D earns one: The much-maligned defense allowed 30 or more points for the second straight week and entered Monday 29th in yards allowed and 30th in points surrendered. Linebacker Cole Holcomb led the team with nine tackles while lineman Jonathan Allen added eight stops. The Falcons converted 10-of-16 third downs. (Washington is now 59.7% compliant to rank 32nd in the NFL) and scored three of their four touchdowns on the money down. But credit the defense for forcing nine third and long (7+ yards needed) situations. So there’s progress … at least until they get exposed for not having linebacker Jon Bostic (pec injury) on the field this fall.
Special Situations: DeAndre Carter’s 101-yard kickoff return for a touchdown was the kind of stuff one was hoping for when he nabbed that role. Carter also had a six-yard punt return. Tress Way averaged 42 yards per punt while Dustin Hopkins kicked a 21-yard field goal. He also missed a pair of extra points and had three of his seven kickoffs returned. But Head Coach Ron Rivera says he’s the team’s kicker.
Flying Flags: Six penalties for 85 yards gives the team 28 for the season (7th most per game). Three came against the defense while two were on the offense and the other was on special teams. Two pass interference and two false starts were called. (DPI is the team leader with six after four weeks). William Jackson III was whistled for his fourth pass interference while Chase Young drew his second roughing-the-passer flag (Young also has a pair of Neutral Zone Infractions). The most costly flag?
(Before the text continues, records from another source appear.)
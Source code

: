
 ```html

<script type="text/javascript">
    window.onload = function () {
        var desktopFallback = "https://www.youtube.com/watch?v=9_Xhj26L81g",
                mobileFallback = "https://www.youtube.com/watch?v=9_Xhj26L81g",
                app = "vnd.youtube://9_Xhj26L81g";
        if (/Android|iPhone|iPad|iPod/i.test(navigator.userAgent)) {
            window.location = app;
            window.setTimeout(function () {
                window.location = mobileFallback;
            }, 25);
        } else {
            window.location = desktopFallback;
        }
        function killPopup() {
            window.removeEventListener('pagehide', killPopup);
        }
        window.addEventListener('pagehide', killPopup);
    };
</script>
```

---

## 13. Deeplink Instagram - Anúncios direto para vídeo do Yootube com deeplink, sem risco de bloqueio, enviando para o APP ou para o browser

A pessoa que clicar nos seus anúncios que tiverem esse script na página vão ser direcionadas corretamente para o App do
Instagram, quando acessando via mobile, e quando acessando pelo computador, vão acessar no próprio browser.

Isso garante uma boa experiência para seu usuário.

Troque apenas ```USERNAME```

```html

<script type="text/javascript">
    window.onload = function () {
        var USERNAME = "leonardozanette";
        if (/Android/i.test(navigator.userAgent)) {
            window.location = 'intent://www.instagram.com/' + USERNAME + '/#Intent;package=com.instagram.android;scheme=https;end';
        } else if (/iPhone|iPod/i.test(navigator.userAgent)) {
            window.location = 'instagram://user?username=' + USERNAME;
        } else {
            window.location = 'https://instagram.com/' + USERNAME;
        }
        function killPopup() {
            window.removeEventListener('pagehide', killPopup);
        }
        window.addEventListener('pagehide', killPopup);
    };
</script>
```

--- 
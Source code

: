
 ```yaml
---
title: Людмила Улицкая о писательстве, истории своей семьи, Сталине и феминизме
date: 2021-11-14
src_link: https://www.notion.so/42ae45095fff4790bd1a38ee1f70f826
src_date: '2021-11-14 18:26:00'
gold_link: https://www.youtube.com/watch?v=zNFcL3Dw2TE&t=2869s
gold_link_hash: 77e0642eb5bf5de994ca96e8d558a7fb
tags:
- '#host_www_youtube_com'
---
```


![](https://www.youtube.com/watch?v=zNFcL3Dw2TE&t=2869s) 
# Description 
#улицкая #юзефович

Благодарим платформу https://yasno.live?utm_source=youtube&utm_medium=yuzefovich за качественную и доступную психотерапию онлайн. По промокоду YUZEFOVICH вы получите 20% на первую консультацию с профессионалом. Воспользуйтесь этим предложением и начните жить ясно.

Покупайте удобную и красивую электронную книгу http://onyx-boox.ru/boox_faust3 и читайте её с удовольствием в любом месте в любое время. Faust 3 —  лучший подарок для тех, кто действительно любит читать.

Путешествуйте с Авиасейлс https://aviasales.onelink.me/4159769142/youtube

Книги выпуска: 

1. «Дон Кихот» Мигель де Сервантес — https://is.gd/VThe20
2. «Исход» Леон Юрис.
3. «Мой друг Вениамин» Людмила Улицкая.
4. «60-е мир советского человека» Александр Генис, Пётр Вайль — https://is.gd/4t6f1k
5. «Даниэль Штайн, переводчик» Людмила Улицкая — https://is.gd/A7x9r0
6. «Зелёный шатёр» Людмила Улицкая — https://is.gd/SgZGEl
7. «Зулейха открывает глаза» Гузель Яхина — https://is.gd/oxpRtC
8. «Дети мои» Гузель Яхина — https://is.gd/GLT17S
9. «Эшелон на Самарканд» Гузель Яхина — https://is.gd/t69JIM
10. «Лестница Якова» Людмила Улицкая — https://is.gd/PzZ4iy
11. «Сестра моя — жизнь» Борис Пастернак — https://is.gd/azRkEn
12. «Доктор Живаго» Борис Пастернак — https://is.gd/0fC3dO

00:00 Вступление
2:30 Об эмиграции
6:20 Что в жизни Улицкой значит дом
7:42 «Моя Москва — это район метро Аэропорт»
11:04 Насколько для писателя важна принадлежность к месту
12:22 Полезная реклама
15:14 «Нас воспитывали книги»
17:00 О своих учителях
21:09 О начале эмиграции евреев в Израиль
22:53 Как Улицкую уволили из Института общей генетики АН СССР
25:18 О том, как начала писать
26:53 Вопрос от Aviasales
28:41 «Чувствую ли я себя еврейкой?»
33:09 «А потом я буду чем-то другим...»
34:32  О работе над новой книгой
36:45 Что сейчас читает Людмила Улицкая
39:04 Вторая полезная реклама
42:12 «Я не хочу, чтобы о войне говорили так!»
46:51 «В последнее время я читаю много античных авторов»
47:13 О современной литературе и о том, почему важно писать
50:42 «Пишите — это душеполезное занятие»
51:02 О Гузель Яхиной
Young’s roughing call turned what was a failed fourth down attempt (and Washington possession) at their 42 into a 1st & 10 for the Falcons at the 27. They’d score a touchdown four plays later and take a 30-22 lead.
Digesting the Division: Dallas (3-1) owns first place and after four weeks owns the second best record in the NFC. Second place Washington (2-2) would make the playoffs as the fourth Wild Card thanks to a better conference record than the four other teams with the same record. Philadelphia (1-3) owns the common opponents tiebreaker over the New York Giants who is 15th in the NFC (thank goodness for Detroit).
West is Best: The NFC and AFC West are each 11-5 after four weeks, while the NFC East is on pace to surpass last year’s 23 wins by week 13. Woe is the AFC South, which is a combined 4-12 and has three teams that have the early feel of 2-14 in them. The NFC owns an early 11-9 advantage (remember that with an extra nonconference game there will be 48 of them this year).